P161. Immune response to influenza A/H1N1 2009 vaccine in patients with inflammatory bowel disease on anti TNF-α therapy in vivo and in vitro

G. Andrisani1, D. Frasca2, A. Armuzzi1, A. Papa1, M. Marzo1, C. Felice1, G. Mocci1, D. Pugliese1, I. De Vitis1, G. Rapaccini1, B. Blomberg2, L. Guidi1

1OU of Internal Medicine and Gastroenterology, Complesso integrato Columbus, Università Cattolica del Sacro Cuore, Roma, Italy; 2Department of Microbiology and Immunology, Miller School of Medicine, University of Miami, Miami, FL, United States

Aim: Patients with inflammatory bowel disease (IBD) may be immunocompromised because of their treatment and for this reason, they might be considered as susceptible to and at high-risk from complications of H1N1 virus infection. The immune response in these patients to vaccine is still unclear. Aim of this study was to assess the in vivo and in vitro response to the vaccine.

Material and Methods: We enrolled 20 healthy controls and 16 patients, 8 affected by Ulcerative Colitis (UC) and 8 by Crohn's disease (CD), all undergoing maintenance treatment with anti TNF-α. Patients were on anti TNFα monotherapy (n = 10) or anti TNFα associated with immunosuppressor or corticosteroids (combined therapy) (n = 6). Mean age of patients was 46±15, of normal controls 40±4. All individuals were vaccinated with the monovalent vaccine A/California/7/2009 (H1N1), Novartis. Blood samples were obtained during the 2009/10 vaccination campaign before (T0) and 4–6 weeks (T1) after vaccination. Immune response to vaccination was measured in vivo by hemoagglutination inhibition assay (HI) and ELISA. The results are expressed as fold-increase after vaccination (titer at T1/titer at T0).
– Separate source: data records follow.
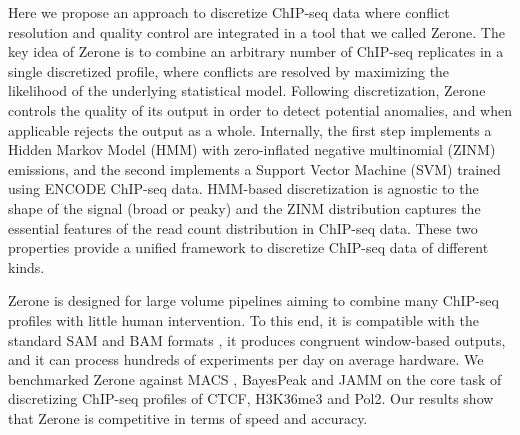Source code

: \documentclass{bioinfo}
\begin{document}
Here we propose an approach to discretize ChIP-seq data where conflict
resolution and quality control are integrated in a tool that we called
Zerone. The key idea of Zerone is to combine an arbitrary number of
ChIP-seq replicates in a single discretized profile, where conflicts are
resolved by maximizing the likelihood of the underlying statistical model.
Following discretization, Zerone controls the quality of its output in
order to detect potential anomalies, and when applicable rejects the
output as a whole. Internally, the first step implements a Hidden Markov
Model (HMM) with zero-inflated negative multinomial (ZINM) emissions, and
the second implements a Support Vector Machine (SVM) trained using ENCODE
ChIP-seq data. HMM-based discretization is agnostic to the shape of the
signal (broad or peaky) and the ZINM distribution captures the essential
features of the read count distribution in ChIP-seq data. These two
properties provide a unified framework to discretize ChIP-seq data of
different kinds.

Zerone is designed for large volume pipelines aiming to combine many
ChIP-seq profiles with little human intervention. To this end, it is
compatible with the standard SAM and BAM formats \citep{pmid19505943},
it produces congruent window-based outputs, and it can process hundreds
of experiments per day on average hardware. We benchmarked Zerone against
MACS \citep{pmid18798982}, BayesPeak \citep{pmid19772557} and
JAMM \citep{pmid25223640} on the core
task of discretizing ChIP-seq profiles of CTCF, H3K36me3 and Pol2. Our
results show that Zerone is competitive in terms of speed and accuracy.
\end{document}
In vitro, we evaluated the specific response of B cells to the vaccine, as measured by AID (activation-induced cytidine deaminase) determination by qPCR. The results are expressed as fold-increase after vaccination.
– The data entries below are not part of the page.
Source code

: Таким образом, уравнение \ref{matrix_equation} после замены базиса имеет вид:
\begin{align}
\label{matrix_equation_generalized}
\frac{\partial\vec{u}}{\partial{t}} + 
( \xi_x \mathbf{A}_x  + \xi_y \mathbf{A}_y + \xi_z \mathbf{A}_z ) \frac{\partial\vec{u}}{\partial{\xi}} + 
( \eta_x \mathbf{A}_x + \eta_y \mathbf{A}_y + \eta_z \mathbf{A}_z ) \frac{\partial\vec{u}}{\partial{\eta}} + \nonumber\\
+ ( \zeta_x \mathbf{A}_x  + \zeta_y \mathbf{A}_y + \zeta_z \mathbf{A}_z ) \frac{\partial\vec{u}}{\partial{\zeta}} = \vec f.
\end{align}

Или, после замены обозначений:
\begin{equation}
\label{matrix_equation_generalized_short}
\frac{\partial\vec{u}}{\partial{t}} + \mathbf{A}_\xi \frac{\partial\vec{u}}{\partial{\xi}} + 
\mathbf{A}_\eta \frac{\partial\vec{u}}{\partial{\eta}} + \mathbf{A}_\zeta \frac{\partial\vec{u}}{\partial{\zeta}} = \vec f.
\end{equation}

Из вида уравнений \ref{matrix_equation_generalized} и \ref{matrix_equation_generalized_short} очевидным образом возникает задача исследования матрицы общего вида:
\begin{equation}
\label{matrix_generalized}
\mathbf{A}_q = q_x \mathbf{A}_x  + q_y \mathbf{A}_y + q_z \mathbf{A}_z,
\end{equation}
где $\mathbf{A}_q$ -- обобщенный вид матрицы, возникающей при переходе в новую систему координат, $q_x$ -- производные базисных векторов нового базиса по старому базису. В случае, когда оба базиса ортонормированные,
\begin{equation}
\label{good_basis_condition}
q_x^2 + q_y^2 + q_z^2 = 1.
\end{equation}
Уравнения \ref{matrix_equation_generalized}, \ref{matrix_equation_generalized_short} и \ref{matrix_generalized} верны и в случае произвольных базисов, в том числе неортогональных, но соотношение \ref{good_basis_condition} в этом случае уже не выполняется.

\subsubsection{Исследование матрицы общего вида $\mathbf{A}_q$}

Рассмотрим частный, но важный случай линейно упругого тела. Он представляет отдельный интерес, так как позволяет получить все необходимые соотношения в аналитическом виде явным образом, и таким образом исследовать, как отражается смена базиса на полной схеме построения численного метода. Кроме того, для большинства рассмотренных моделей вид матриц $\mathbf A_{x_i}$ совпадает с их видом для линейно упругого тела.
Results: Nine/10 (90%) of patients in monotherapy and 3/6 (50%) in combined therapy responded to vaccination by HI, whereas all healthy controls responded. Six/10 (60%) patients in monotherapy also responded in H1N1-specific ELISA for IgA and IgG, whereas 4/10 (40%) or 3/6 (50%) patients in combined therapy responded in H1N1-specific ELISA for IgA or IgG, respectively. Six/10 (60%) patients in monotherapy and 1/6 patients (17%) in combined therapy showed an in vitro response as evaluated by AID by qPCR, as compared to 17/20 (85%) healthy controls. The HI and in vitro response were correlated in 72% of IBD patients and in 85% of the healthy controls.

Conclusion: All IBD patients showed reduced responses to the vaccine as compared to healthy controls. Among IBD patients, those in combined therapy showed the most significant reduction in the response as compared to those undergoing monotherapy. We can propose the vaccination to protect these immunocompromised patients.